人人能上手:OpenAI发射初学者友好的强化学习教程 | 代码简约易懂
淘宝搜:【天降红包222】领超级红包,京东搜:【天降红包222】
淘宝互助,淘宝双11微信互助群关注公众号 【淘姐妹】
栗子 发自 凹非寺 量子位 出品 | 公众号 QbitAI
OpenAI说,全无机器学习基础的人类,也可以迅速上手强化学习。
他们刚刚发射了一套强化学习 (RL) 入门教程,叫做Spinning Up。真诚友好,无微不至。
从一套重要概念,到一系列关键算法实现代码,再到热身练习,每一步都以清晰简明为上,全程站在初学者视角。
△ 新手光环
团队表示,目前还没有一套比较通用的强化学习教材,RL领域只有一小撮人进得去。这样的状态要改变啊,因为强化学习真的很有用。
说不定你也用得上。所以,仔细翻翻这个新手包,看看到底有多关怀:
Spinning Up包含了5个重要部分。
这里分为三小步:
一是了解基础概念,即知道RL能用来做什么,理解概念和术语。
二是了解算法分为哪些种类。
三是了解策略优化。
https://spinningup.openai.com/en/latest/spinningup/rl_intro.html
(此部分可选择性忽略)
如何让自己习惯RL研究人员的新设定?
第一,知道哪些数学知识深度学习知识,是需要简要了解的。
第二,在实践中学习,写最最最简单的实现 (后面有代码) ,注重理解。
第三,有了小小的经验之后,试着开发自己的研究项目。这是入门之后的事了。
第四之后,有些遥远,暂时不详述了。
这个论文列表非常详细,分为12个小类别,每个类别下有2-8篇论文。
团队说,列表比全面还全面,足够给一个想做RL研究的人类铺路了。
https://spinningup.openai.com/en/latest/spinningup/keypapers.html
GitHub上面有个叫spinningup的项目,包含了强化学习能用到的各种关键算法:
VPG、TRPO、PPO、DDPG、TD3和SAC等。
团队说,这里的代码都是为初学者定制,很短很好学。比起模块化,Spinning Up以清晰为重,代码都注释过了,可以很清楚得看出每一步都在做什么,并且有背景材料可以辅助理解。
目标就是用最简约的实现,来演示一条理论是如何变成代码的,而抽象层和混淆层(Layers of Abstraction and Obfuscation) 这些东西,都省去了。
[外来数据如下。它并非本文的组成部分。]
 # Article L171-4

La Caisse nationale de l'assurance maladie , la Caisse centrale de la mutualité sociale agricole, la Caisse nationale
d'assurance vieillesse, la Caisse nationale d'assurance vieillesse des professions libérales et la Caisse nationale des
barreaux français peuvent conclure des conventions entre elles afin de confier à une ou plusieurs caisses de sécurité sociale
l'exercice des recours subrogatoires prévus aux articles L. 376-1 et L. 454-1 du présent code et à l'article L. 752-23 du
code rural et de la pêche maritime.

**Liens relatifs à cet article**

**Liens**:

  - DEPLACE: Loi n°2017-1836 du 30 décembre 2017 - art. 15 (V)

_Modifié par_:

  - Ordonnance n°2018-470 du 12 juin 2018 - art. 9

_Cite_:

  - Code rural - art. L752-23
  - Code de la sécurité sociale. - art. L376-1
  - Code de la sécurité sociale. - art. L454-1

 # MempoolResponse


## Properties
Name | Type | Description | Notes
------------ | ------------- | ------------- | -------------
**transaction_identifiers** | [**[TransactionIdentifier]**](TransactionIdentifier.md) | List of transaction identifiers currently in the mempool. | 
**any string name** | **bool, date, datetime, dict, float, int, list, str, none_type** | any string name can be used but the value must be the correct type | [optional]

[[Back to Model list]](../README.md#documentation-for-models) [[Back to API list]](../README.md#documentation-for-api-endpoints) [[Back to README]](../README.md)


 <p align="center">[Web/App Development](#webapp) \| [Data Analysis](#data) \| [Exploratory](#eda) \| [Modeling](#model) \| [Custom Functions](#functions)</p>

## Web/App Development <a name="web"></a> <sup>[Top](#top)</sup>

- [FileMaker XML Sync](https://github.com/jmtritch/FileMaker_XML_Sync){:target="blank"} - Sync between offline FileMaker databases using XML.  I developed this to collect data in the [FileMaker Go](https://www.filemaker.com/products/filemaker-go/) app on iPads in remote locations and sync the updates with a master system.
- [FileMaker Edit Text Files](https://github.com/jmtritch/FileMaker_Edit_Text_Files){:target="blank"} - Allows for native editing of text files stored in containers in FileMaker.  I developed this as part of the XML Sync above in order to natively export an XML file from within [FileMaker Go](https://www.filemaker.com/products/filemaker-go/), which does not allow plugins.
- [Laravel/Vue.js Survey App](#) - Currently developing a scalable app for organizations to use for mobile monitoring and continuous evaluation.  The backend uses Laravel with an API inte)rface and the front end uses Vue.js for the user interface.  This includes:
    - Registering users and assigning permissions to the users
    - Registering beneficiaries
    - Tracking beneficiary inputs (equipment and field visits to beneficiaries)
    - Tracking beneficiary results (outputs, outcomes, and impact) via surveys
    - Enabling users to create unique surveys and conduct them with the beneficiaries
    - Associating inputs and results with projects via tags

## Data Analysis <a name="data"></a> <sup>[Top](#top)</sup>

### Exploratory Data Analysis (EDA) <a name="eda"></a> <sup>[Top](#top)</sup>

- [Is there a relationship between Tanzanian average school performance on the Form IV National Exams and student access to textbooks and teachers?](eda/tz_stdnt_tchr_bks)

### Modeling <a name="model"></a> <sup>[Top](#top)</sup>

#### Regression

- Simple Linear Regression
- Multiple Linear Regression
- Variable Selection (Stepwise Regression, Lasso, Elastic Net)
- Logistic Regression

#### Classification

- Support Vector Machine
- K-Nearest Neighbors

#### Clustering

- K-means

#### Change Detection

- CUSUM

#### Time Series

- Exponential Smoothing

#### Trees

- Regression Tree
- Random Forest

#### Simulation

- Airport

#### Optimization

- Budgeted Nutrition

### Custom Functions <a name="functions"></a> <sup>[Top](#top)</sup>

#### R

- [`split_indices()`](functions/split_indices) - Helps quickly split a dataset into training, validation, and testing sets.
https://github.com/openai/spinningup
这里有两个习题集。
一是关于实现的基础,二是关于算法失效模式。
后面还有附加题,是要从零开始自己写代码实现,相对艰辛。
https://spinningup.openai.com/en/latest/spinningup/exercises.html
团队说,要感受强化学习是怎样运作的,最好的方式是跑一跑。
在Spinning Up里面,就很容易,只要用这段代码:
训练结束的时候,你会看到说明,然后可以按照里面讲的方法来观察数据,也观察训练好的智能体的视频。
另外,Spinning Up里面的实现,和一系列Gym环境都兼容:Classic Control,Box2D,MUJOCO等等。
看上去,好像真的没有很难。
OpenAI就是希望其他领域的研究人员,也能很轻易地用强化学习来辅助研究。
所以,试一下吧。
教程入口: https://spinningup.openai.com/en/latest/index.html
GitHub传送门: https://github.com/openai/spinningup
― 完 ―
智能人工的趋势 2018年2月人工智能
智能人工的趋势是什么,“人工”智能,人工到智能的转变,人 工 智 能导语:ShowMeAI资讯日报 2022-06-06 期给您带来以下AI资讯。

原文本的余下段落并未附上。